Because CREATE USER fails, the following commands cannot be tested in a meaningful way:
- GRANT (no user to grant permissions to)
- REVOKE (no user to revoke from)
- sp_addrolemember (no user to add to roles)
DENY: Not Supported
The DENY statement is not implemented in Babelfish 4.8.0:
DENY SELECT ON sales.products TO report_reader;
Returns:
'DENY' is not currently supported in Babelfish
This is documented behavior. Babelfish supports GRANT and REVOKE but has not yet implemented DENY.
sp_helprolemember: Works
The stored procedure for listing role members runs without error:
EXEC sp_helprolemember;
It returns an empty result set, which is correct since no custom role memberships have been added beyond the built-in db_owner/dbo mapping.

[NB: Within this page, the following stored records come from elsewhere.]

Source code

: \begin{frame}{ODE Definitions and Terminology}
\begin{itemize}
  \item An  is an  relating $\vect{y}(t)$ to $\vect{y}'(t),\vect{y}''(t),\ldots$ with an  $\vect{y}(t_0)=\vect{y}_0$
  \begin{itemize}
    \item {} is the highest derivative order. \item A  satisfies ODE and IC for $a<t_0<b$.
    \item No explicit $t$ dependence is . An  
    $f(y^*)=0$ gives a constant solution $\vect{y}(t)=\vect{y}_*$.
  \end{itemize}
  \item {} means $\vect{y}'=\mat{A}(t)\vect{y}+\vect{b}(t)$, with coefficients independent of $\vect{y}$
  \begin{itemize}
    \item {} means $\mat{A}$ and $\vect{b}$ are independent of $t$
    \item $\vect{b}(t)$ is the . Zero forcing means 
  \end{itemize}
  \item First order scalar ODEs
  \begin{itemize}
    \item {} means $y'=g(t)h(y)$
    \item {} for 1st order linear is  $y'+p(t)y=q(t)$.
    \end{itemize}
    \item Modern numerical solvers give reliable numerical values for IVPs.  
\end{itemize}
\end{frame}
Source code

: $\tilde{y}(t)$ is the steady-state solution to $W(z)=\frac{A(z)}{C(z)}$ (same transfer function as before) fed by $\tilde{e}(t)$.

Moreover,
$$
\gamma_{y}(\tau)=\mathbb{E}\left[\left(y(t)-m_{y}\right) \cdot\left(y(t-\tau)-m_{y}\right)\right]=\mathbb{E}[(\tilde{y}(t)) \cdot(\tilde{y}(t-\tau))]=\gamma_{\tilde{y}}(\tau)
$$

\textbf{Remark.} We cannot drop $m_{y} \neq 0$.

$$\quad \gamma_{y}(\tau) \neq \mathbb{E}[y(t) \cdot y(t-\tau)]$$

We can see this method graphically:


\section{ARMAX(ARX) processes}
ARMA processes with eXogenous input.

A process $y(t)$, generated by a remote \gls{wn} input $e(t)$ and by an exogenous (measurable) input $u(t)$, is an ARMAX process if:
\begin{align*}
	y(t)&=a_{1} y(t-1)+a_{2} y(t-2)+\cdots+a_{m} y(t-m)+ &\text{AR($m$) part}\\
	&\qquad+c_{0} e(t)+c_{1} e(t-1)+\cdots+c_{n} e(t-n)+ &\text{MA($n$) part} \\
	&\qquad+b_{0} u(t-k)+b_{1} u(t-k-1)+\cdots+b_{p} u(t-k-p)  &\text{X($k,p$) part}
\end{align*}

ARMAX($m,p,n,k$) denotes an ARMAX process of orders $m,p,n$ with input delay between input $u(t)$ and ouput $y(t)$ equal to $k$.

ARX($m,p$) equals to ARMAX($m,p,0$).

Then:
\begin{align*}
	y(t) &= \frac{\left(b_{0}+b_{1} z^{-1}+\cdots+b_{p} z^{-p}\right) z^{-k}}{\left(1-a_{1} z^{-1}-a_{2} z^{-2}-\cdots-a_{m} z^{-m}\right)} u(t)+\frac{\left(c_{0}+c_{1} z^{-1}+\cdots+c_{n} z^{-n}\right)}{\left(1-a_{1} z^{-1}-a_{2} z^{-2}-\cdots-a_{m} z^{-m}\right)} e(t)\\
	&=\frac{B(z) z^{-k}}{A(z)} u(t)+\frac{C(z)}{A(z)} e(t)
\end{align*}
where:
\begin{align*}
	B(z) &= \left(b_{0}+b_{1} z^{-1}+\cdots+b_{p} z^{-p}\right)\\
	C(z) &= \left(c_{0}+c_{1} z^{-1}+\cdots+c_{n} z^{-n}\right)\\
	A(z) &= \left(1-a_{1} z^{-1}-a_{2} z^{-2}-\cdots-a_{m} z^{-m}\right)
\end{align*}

The Recommended Approach: FoundryDB API
Since T-SQL CREATE USER has a known limitation, the reliable way to manage database users on Babelfish is through the FoundryDB API. The platform creates users at the PostgreSQL level, which avoids the Babelfish role-mapping issue entirely. These users work for both TDS (port 1433) and PostgreSQL (port 5432) connections.
Creating a User
Replace SERVICE_ID with your service identifier:
curl -u admin:YOUR_PASSWORD -X POST \
https://api.foundrydb.com/managed-services/SERVICE_ID/database-users \
-H "Content-Type: application/json" \
-d '{"username": "report_reader"}'
The API generates a secure password automatically. To retrieve it:
Revealing a User's Password
curl -u admin:YOUR_PASSWORD -X POST \
https://api.foundrydb.com/managed-services/SERVICE_ID/database-users/report_reader/reveal-password
Response:
{
"username": "report_reader",
"password": "generated-secure-password"
}
Listing All Users
curl -u admin:YOUR_PASSWORD \
https://api.foundrydb.com/managed-services/SERVICE_ID/database-users
This returns all users on the service, including app_user and any users you have created.
Connecting with the New User
Once created via the API, the user works with standard SQL Server tooling:
docker run --rm mcr.microsoft.com/mssql-tools \
/opt/mssql-tools/bin/sqlcmd \
-S your-service.foundrydb.com,1433 \
-U report_reader \
-P 'generated-secure-password' \
-Q "SELECT CURRENT_USER, SUSER_NAME()"
Summary
| Feature | Status |
|---|---|
| CURRENT_USER / SUSER_NAME() | Works |
| IS_SRVROLEMEMBER | Works |
| sys.database_principals | Works |
| sys.database_role_members | Works |
| CREATE LOGIN | Works |
| ALTER LOGIN (password) | Works |
| CREATE USER | Fails (permission error) |
| GRANT / REVOKE | Cannot test (no users) |
| DENY | Not supported |
| sp_helprolemember | Works |
| FoundryDB API user creation | Works (recommended) |
For production use, create and manage users through the FoundryDB API. The platform handles the PostgreSQL-level user creation correctly, and the resulting users work seamlessly over TDS connections.